The Gene-RADAR Zika Virus Test is authorized for the qualitative detection of RNA from Zika virus in human serum from individuals meeting Centers for Disease Control and Prevention (CDC) Zika virus clinical and/or epidemiological criteria by laboratories in the U. S. that are certified under the Clinical Laboratory Improvement Amendments of 1988 (CLIA), 42 U.S.C. § 263a, to perform high complexity tests, or by similarly qualified non-U.S. laboratories.
This test has not been FDA-cleared or approved and is only authorized for use for the duration of the declaration that circumstances exist justifying the authorization of the emergency use of in vitro diagnostic tests for detection of Zika virus and/or diagnosis of Zika virus infection under section 564(b)(1) of the Act, 21 U.S.C. § 360bbb-3(b)(1), unless the authorization is terminated or revoked sooner.
“Typically you should see the EUA as a pathway for the technology to get to people who need it in the face of an emergency sooner,” Anita Goel, Chairman and CEO of Nanobiosym, told Diagnostics World. Goel says that once companies are granted the EAU it becomes easier for them to transition to another classification once they apply more data.

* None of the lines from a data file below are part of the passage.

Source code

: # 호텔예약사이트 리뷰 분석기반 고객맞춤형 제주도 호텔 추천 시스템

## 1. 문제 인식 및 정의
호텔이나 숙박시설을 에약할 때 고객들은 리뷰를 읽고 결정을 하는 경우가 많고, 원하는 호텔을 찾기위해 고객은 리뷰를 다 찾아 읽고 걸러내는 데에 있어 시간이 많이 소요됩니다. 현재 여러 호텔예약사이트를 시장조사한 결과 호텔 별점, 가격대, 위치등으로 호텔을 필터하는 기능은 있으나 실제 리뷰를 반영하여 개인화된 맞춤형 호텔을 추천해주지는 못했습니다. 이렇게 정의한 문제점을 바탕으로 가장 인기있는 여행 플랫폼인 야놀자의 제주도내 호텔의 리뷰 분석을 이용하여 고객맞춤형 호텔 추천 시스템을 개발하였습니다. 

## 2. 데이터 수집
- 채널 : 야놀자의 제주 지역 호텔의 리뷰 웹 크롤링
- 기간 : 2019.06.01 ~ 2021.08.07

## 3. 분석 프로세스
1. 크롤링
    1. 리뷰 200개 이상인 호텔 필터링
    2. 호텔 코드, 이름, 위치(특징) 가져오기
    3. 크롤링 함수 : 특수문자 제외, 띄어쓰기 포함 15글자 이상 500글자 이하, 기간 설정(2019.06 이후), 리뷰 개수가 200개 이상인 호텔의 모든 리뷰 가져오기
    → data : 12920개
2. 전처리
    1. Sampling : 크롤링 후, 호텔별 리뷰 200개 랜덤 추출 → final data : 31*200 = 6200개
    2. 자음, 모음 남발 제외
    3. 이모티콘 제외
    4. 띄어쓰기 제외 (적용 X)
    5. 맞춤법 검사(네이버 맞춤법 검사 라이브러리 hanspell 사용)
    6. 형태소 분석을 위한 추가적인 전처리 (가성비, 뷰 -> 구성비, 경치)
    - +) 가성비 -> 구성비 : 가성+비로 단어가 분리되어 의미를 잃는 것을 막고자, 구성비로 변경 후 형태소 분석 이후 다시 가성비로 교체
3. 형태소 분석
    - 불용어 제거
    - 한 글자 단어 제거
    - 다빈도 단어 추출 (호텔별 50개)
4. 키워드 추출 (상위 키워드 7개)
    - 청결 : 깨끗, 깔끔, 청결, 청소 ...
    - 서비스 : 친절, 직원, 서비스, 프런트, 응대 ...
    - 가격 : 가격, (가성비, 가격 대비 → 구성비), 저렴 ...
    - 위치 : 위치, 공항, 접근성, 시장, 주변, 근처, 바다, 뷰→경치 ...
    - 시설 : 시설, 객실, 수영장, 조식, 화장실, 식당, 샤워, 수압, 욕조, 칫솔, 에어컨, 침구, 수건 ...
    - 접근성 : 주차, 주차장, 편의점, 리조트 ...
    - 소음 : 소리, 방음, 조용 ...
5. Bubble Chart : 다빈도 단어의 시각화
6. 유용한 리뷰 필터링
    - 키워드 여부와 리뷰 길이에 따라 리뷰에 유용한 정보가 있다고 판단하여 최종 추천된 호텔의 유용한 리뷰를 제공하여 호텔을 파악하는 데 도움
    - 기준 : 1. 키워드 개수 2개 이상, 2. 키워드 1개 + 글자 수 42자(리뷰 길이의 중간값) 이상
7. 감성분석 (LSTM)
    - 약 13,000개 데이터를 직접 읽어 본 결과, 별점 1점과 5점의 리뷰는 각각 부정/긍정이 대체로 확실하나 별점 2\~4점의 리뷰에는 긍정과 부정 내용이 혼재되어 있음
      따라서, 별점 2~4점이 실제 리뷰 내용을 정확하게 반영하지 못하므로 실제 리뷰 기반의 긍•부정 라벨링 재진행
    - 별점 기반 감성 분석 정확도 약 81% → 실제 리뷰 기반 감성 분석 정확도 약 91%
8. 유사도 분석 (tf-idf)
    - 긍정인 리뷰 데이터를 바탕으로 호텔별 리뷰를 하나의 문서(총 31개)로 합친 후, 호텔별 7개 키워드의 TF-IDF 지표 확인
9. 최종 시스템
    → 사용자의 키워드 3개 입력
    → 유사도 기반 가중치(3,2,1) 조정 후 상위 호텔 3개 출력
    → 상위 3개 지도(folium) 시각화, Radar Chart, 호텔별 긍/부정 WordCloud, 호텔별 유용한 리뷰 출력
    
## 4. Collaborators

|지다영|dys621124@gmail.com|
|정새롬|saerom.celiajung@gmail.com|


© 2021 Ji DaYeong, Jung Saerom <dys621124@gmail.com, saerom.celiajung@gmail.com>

According to the Centers for Disease Control (CDC), more than 43,000 people in the U.S. and its territories have already been infected by the Zika virus, including at least 4,750 pregnant women. One of the greatest threats of Zika infection occurs during pregnancy, potentially resulting in significant neurological problems in the developing baby, such as severe microcephaly, decreased brain tissue and brain damage.
“This FDA EUA represents a major milestone towards realizing our deeper vision: to decentralize, personalize, and mobilize the next generation of healthcare, much like cell phones transformed the telecommunications industry,” Goel wrote in a statement.